From: John Fastabend <john.fastab...@gmail.com>
Date: Mon, 5 Mar 2018 23:06:01 -0800
> On 03/05/2018 10:42 PM, David Miller wrote:
>> From: John Fastabend <john.fastab...@gmail.com>
>> Date: Mon, 5 Mar 2018 22:22:21 -0800
>>> All I meant by this is if an application uses sendfile() call
>>> there is no good way to know when/if the kernel side will copy or
>>> xmit the data. So a reliable user space application will need to
>>> only modify the data if it "knows" there are no outstanding sends
>>> in-flight. So if we assume applications follow this then it
>>> is OK to avoid the copy. Of course this is not good enough for
>>> security, but for monitoring/statistics (my use case 1 it works).
>> For an application implementing a networking file system, it's pretty
>> legitimate for file contents to change before the page gets DMA's to
>> the networking card.
> Still there are useful BPF programs that can tolerate this. So I
> would prefer to allow BPF programs to operate in the no-copy mode
> if wanted. It doesn't have to be the default though as it currently
> is. A l7 load balancer is a good example of this.
Maybe I'd be ok if it were not the default. But do you really want to
expose a potential attack vector, even if the app gets to choose and
say "I'm ok"?
>> And that's perfectly fine, and we everything such that this will work
>> The card checksums what ends up being DMA'd so nothing from the
>> networking side is broken.
> Assuming the card has checksum support correct? Which is why we have
> the SKBTX_SHARED_FRAG checked in skb_has_shared_frag() and the checksum
> helpers called by the drivers when they do not support the protocol
> being used. So probably OK assumption if using supported protocols and
> hardware? Perhaps in general folks just use normal protocols and
> hardware so it works.
If the hardware doesn't support the checksums, we linearize the SKB
(therefore obtain a snapshot of the data), and checksum. Exactly what
would happen if the hardware did the checksum.
So OK in that case too.
We always guarantee that you will always get a correct checksum on
outgoing packets, even if you modify the page contents meanwhile.
> So the "I need at least X more bytes" is the msg_cork_bytes() in patch
> 7. I could handle the sendpage case the same as I handle the sendmsg
> case and copy the data into the buffer until N bytes are received.
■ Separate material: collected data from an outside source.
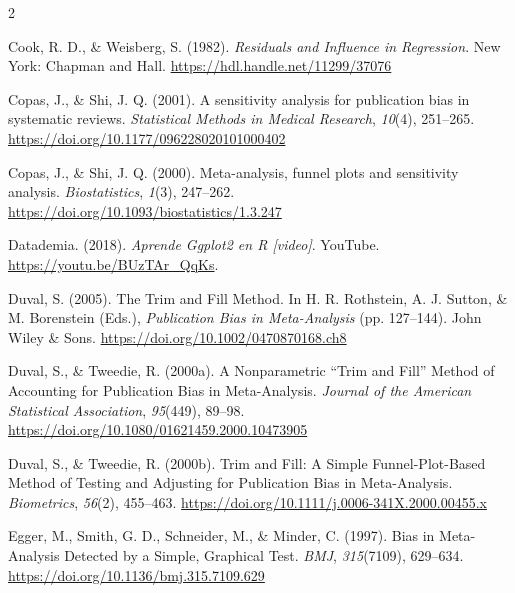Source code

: \documentclass[
  bookmarksnumbered]{article}
\newlength{\cslhangindent}
\newlength{\cslentryspacingunit} %
\newenvironment{CSLReferences}[2] %
 {%
  \setlength{\parindent}{0pt}
  \ifodd #1
  \let\oldpar\par
  \def\par{\hangindent=\cslhangindent\oldpar}
  \fi
  \setlength{\parskip}{#2\cslentryspacingunit}
 }%
 {}
\begin{document}
\begin{multicols}{2}
\begin{CSLReferences}{1}{0}
\leavevmode{}%
Cook, R. D., \& Weisberg, S. (1982). \emph{Residuals and {Influence} in {Regression}}. {New York: Chapman and Hall}. \url{https://hdl.handle.net/11299/37076}

\leavevmode{}%
Copas, J., \& Shi, J. Q. (2001). A sensitivity analysis for publication bias in systematic reviews. \emph{Statistical Methods in Medical Research}, \emph{10}(4), 251--265. \url{https://doi.org/10.1177/096228020101000402}

\leavevmode{}%
Copas, J., \& Shi, J. Q. (2000). Meta-analysis, funnel plots and sensitivity analysis. \emph{Biostatistics}, \emph{1}(3), 247--262. \url{https://doi.org/10.1093/biostatistics/1.3.247}

\leavevmode{}%
Datademia. (2018). \emph{Aprende {Ggplot2} en {R} \emph{{[}video{]}}}. YouTube. \url{https://youtu.be/BUzTAr_QqKs}.

\leavevmode{}%
Duval, S. (2005). The {Trim} and {Fill Method}. In H. R. Rothstein, A. J. Sutton, \& M. Borenstein (Eds.), \emph{Publication {Bias} in {Meta-Analysis}} (pp. 127--144). {John Wiley \& Sons}. \url{https://doi.org/10.1002/0470870168.ch8}

\leavevmode{}%
Duval, S., \& Tweedie, R. (2000a). A {Nonparametric} {``{Trim} and {Fill}''} {Method} of {Accounting} for {Publication Bias} in {Meta-Analysis}. \emph{Journal of the American Statistical Association}, \emph{95}(449), 89--98. \url{https://doi.org/10.1080/01621459.2000.10473905}

\leavevmode{}%
Duval, S., \& Tweedie, R. (2000b). Trim and {Fill}: {A Simple Funnel-Plot-Based Method} of {Testing} and {Adjusting} for {Publication Bias} in {Meta-Analysis}. \emph{Biometrics}, \emph{56}(2), 455--463. \url{https://doi.org/10.1111/j.0006-341X.2000.00455.x}

\leavevmode{}%
Egger, M., Smith, G. D., Schneider, M., \& Minder, C. (1997). {Bias in Meta-Analysis Detected by a Simple, Graphical Test}. \emph{BMJ}, \emph{315}(7109), 629--634. \url{https://doi.org/10.1136/bmj.315.7109.629}


\end{CSLReferences}
\end{multicols}
\end{document}
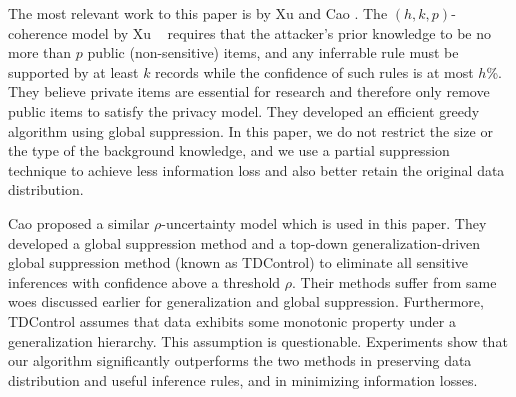 The most relevant work to this paper is by Xu \etal \cite{Xu:2008:ATD} and
Cao \etal \cite{Cao:2010:rho}. The $(h,k,p)$-coherence model by Xu \etal~
requires that the attacker's prior knowledge to be no more than $p$ public
(non-sensitive) items, and any inferrable rule must be supported by at least
$k$ records while the confidence of such rules is at most $h$\%. They believe
private items are essential for research and therefore only remove public
items to satisfy the privacy model. They developed an efficient greedy
algorithm using global suppression. In this paper, we do not restrict the
size or the type of the background knowledge, and we use a partial
suppression technique to achieve less information loss and also better retain
the original data distribution.
%



Cao \etal \cite{Cao:2010:rho} proposed a similar $\rho$-uncertainty model
which is used in this paper.
They developed a global suppression method and a top-down
generalization-driven global suppression method (known as TDControl)
to eliminate all sensitive inferences with confidence above
a threshold $\rho$.
Their methods suffer from same woes discussed earlier for generalization and
global suppression.
Furthermore, TDControl 
assumes that data exhibits some monotonic property under a generalization
hierarchy. This assumption is questionable.
Experiments show that our algorithm significantly outperforms the 
two methods in preserving data distribution and useful
inference rules, and in minimizing information losses.
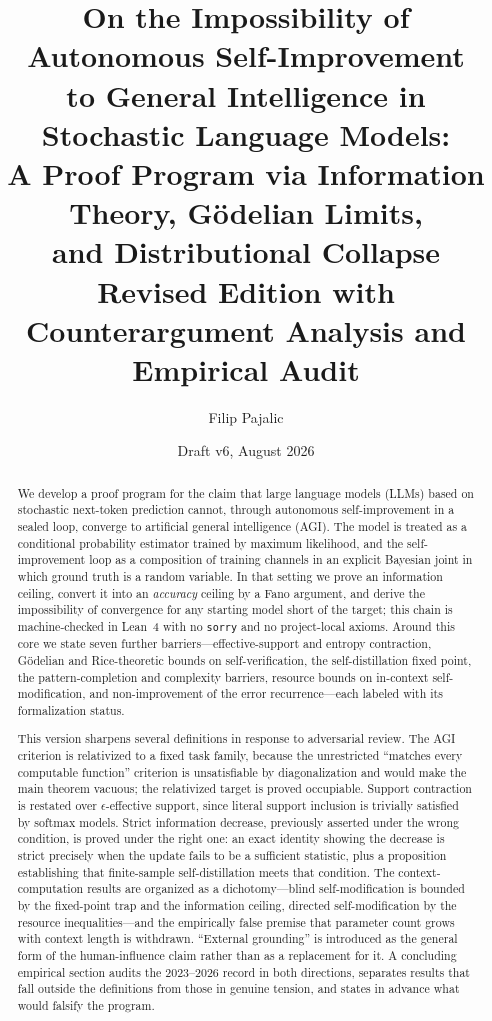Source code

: \documentclass[11pt,a4paper]{article}
\title{\textbf{On the Impossibility of Autonomous Self-Improvement\\to General Intelligence in Stochastic Language Models:\\A Proof Program via Information Theory, G\"{o}delian Limits,\\and Distributional Collapse}\\[10pt]\large Revised Edition with Counterargument Analysis and Empirical Audit}
\author{Filip Pajalic}
\date{Draft v6, August 2026}
\begin{document}
\maketitle

\begin{abstract}
We develop a proof program for the claim that large language models (LLMs) based on stochastic next-token prediction cannot, through autonomous self-improvement in a sealed loop, converge to artificial general intelligence (AGI). The model is treated as a conditional probability estimator trained by maximum likelihood, and the self-improvement loop as a composition of training channels in an explicit Bayesian joint in which ground truth is a random variable. In that setting we prove an information ceiling, convert it into an \emph{accuracy} ceiling by a Fano argument, and derive the impossibility of convergence for any starting model short of the target; this chain is machine-checked in Lean~4 with no \texttt{sorry} and no project-local axioms. Around this core we state seven further barriers---effective-support and entropy contraction, G\"{o}delian and Rice-theoretic bounds on self-verification, the self-distillation fixed point, the pattern-completion and complexity barriers, resource bounds on in-context self-modification, and non-improvement of the error recurrence---each labeled with its formalization status.

This version sharpens several definitions in response to adversarial review. The AGI criterion is relativized to a fixed task family, because the unrestricted ``matches every computable function'' criterion is unsatisfiable by diagonalization and would make the main theorem vacuous; the relativized target is proved occupiable. Support contraction is restated over $\epsilon$-effective support, since literal support inclusion is trivially satisfied by softmax models. Strict information decrease, previously asserted under the wrong condition, is proved under the right one: an exact identity showing the decrease is strict precisely when the update fails to be a sufficient statistic, plus a proposition establishing that finite-sample self-distillation meets that condition. The context-computation results are organized as a dichotomy---blind self-modification is bounded by the fixed-point trap and the information ceiling, directed self-modification by the resource inequalities---and the empirically false premise that parameter count grows with context length is withdrawn. ``External grounding'' is introduced as the general form of the human-influence claim rather than as a replacement for it. A concluding empirical section audits the 2023--2026 record in both directions, separates results that fall outside the definitions from those in genuine tension, and states in advance what would falsify the program.
\end{abstract}
\end{document}
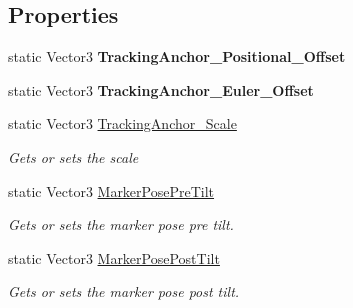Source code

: \subsection*{Properties}
\begin{DoxyCompactItemize}
\item 
\mbox{\label{class_ximmerse_1_1_slide_in_s_d_k_1_1_tracking_config_abca4cf4f03abbfd7bca12f98054fc04b}} 
static Vector3 {\bfseries Tracking\+Anchor\+\_\+\+Positional\+\_\+\+Offset}
\item 
\mbox{\label{class_ximmerse_1_1_slide_in_s_d_k_1_1_tracking_config_a1816d5010a7f4d31ea3bb456355c5268}} 
static Vector3 {\bfseries Tracking\+Anchor\+\_\+\+Euler\+\_\+\+Offset}
\item 
static Vector3 \mbox{\hyperlink{class_ximmerse_1_1_slide_in_s_d_k_1_1_tracking_config_ac517ae77f96e8132c1e75c9233571f16}{Tracking\+Anchor\+\_\+\+Scale}}
\begin{DoxyCompactList}\small\item\em Gets or sets the scale \end{DoxyCompactList}\item 
static Vector3 \mbox{\hyperlink{class_ximmerse_1_1_slide_in_s_d_k_1_1_tracking_config_ad7f2b1406e61c6ed59e1cdb6c44c5b45}{Marker\+Pose\+Pre\+Tilt}}
\begin{DoxyCompactList}\small\item\em Gets or sets the marker pose pre tilt. \end{DoxyCompactList}\item 
static Vector3 \mbox{\hyperlink{class_ximmerse_1_1_slide_in_s_d_k_1_1_tracking_config_a2e492546d56baf6255e04458ab883000}{Marker\+Pose\+Post\+Tilt}}
\begin{DoxyCompactList}\small\item\em Gets or sets the marker pose post tilt. \end{DoxyCompactList}\item 

\end{DoxyCompactItemize}
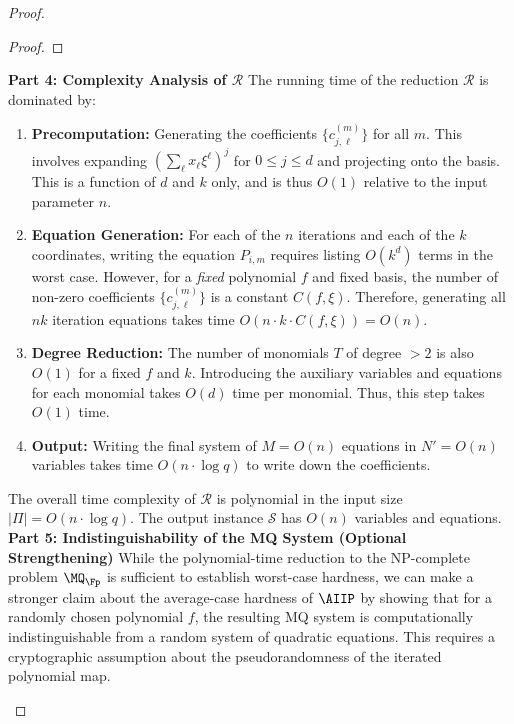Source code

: \begin{proof}
\begin{proof}
                \end{proof}
            \textbf{Part 4: Complexity Analysis of $\mathcal{R}$}
                The running time of the reduction $\mathcal{R}$ is dominated by:
                \begin{enumerate}
                    \item \textbf{Precomputation:} Generating the coefficients $\{c_{j, \boldsymbol{\ell}}^{(m)}\}$ for all $m$. This involves expanding $(\sum_{\ell} x_\ell \xi^\ell)^j$ for $0 \leq j \leq d$ and projecting onto the basis. This is a function of $d$ and $k$ only, and is thus $O(1)$ relative to the input parameter $n$.
                    \item \textbf{Equation Generation:} For each of the $n$ iterations and each of the $k$ coordinates, writing the equation $P_{i,m}$ requires listing $O(k^d)$ terms in the worst case. However, for a \textit{fixed} polynomial $f$ and fixed basis, the number of non-zero coefficients $\{c_{j, \boldsymbol{\ell}}^{(m)}\}$ is a constant $C(f, \xi)$. Therefore, generating all $nk$ iteration equations takes time $O(n \cdot k \cdot C(f, \xi)) = O(n)$.
                    \item \textbf{Degree Reduction:} The number of monomials $T$ of degree $>2$ is also $O(1)$ for a fixed $f$ and $k$. Introducing the auxiliary variables and equations for each monomial takes $O(d)$ time per monomial. Thus, this step takes $O(1)$ time.
                    \item \textbf{Output:} Writing the final system of $M = O(n)$ equations in $N' = O(n)$ variables takes time $O(n \cdot \log q)$ to write down the coefficients.
                \end{enumerate}
                The overall time complexity of $\mathcal{R}$ is polynomial in the input size $|\Pi| = O(n \cdot \log q)$. The output instance $\mathcal{S}$ has $O(n)$ variables and equations.
            \textbf{Part 5: Indistinguishability of the MQ System (Optional Strengthening)}
                While the polynomial-time reduction to the NP-complete problem $\MQ_{\Fp}$ is sufficient to establish worst-case hardness, we can make a stronger claim about the average-case hardness of $\AIIP$ by showing that for a randomly chosen polynomial $f$, the resulting MQ system is computationally indistinguishable from a random system of quadratic equations.
                This requires a cryptographic assumption about the pseudorandomness of the iterated polynomial map.
                \begin{definition}

\end{definition}
\end{proof}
I
> had planned to add this mode in a follow up series but could add it in
> this series so we have all the pieces in one submission.
> Although I used a scatterlist instead of a linear buffer. I was
> planning to add a helper to pull in next sg list item if needed
> rather than try to allocate a large linear block up front.
For non-deep packet inspection cases this re-running of the parser case
will probably not trigger at all.